Applicability of restrictions on indirect transfers of equity interests

According to the Barcelona Provincial Court, unless there
are tie-in agreements, it is not possible to extend to a
company the restrictions to the transfer provided in the
bylaws of another company in which it has an interest.

The Judgment of the Provincial Court of Barcelona

The judgment of the 15th Section of the Barcelona Provincial Court No. 477/2023, dated November 2, deals with the issue of indirect transfers of shares in a company.

The case involves the restriction of the transferability of the shares of a limited liability company and its possible extension to the disposal of shares representing the capital stock of shareholder companies.

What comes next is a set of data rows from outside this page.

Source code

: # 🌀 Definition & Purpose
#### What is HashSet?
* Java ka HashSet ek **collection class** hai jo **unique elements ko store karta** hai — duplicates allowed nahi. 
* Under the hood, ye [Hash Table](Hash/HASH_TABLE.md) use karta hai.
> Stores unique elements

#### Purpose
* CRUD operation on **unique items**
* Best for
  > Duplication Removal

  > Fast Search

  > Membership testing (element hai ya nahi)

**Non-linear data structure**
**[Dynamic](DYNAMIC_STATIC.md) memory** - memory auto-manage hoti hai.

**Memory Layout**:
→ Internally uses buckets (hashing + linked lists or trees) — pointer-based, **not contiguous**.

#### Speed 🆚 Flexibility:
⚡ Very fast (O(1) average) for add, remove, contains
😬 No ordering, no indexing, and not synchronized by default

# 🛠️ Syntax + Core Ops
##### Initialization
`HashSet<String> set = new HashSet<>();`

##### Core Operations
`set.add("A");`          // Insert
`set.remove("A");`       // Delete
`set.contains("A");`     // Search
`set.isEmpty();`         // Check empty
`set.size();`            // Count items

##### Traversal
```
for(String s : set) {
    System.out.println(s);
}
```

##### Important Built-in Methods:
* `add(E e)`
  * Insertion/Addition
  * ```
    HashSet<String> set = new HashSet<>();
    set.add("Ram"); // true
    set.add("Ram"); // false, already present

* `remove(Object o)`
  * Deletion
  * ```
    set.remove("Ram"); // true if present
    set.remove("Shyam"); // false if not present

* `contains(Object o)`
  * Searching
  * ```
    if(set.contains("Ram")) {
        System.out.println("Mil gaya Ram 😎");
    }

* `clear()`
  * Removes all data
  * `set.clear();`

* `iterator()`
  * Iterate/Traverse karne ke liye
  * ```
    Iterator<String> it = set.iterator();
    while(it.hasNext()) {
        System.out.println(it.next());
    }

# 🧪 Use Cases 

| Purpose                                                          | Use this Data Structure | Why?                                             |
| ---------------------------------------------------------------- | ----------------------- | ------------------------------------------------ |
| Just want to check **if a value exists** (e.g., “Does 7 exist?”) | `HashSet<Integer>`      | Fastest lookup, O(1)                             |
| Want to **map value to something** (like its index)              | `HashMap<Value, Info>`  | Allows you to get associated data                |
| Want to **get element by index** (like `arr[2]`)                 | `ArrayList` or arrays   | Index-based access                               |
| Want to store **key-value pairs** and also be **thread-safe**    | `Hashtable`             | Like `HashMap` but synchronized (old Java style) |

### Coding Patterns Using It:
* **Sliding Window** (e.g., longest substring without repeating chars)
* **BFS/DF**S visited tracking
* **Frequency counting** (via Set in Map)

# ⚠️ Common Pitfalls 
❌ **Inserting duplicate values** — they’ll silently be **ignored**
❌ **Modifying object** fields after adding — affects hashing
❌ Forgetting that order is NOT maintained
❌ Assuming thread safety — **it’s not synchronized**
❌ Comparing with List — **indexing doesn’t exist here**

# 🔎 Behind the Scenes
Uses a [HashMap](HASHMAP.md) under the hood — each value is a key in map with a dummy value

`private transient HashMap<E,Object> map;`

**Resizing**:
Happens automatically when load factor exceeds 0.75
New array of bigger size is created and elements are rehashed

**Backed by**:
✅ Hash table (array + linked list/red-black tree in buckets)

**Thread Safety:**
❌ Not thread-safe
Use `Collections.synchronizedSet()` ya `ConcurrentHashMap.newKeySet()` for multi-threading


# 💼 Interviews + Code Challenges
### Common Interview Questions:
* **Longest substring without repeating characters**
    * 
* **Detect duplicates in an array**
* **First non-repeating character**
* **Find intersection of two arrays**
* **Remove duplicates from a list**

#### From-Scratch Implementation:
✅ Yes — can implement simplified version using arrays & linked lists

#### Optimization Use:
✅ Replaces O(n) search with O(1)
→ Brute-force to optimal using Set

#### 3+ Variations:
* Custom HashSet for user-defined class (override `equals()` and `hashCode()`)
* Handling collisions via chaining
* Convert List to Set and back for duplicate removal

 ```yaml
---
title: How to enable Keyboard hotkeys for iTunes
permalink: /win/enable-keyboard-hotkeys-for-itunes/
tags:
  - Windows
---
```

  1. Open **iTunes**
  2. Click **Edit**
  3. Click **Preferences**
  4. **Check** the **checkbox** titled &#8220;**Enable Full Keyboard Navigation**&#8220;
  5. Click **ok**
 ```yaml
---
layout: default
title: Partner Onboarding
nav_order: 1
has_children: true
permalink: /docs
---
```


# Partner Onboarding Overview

The judgment we are commenting on analyzes a case in which company A sold 100% of the shares of companies B1 to B34 to company C. Later, company C transferred the shares of B1 to B34 to company C1.

With the above transaction, company C1 acquired control of company D, previously owned by B1 to B34.

The main question is whether these transfers – which, according to the plaintiff, were made without the proper corporate authorizations – violate the statutory restrictions of company D, understood as the controlled company.

The challenge of indirect transfers
The term “indirect transfers” refers to those transfers that affect the shares of shareholder companies, which implies, in certain cases, the indirect transfer of the shares subject to restrictions.

Therefore, these types of transfers pose a legal challenge when attempting to extend the restrictions of a company to the transfers of shareholder companies.

In this context, it is discussed whether the legal or statutory provisions limiting the transfer of shares can be applied to transfers of shareholder interests.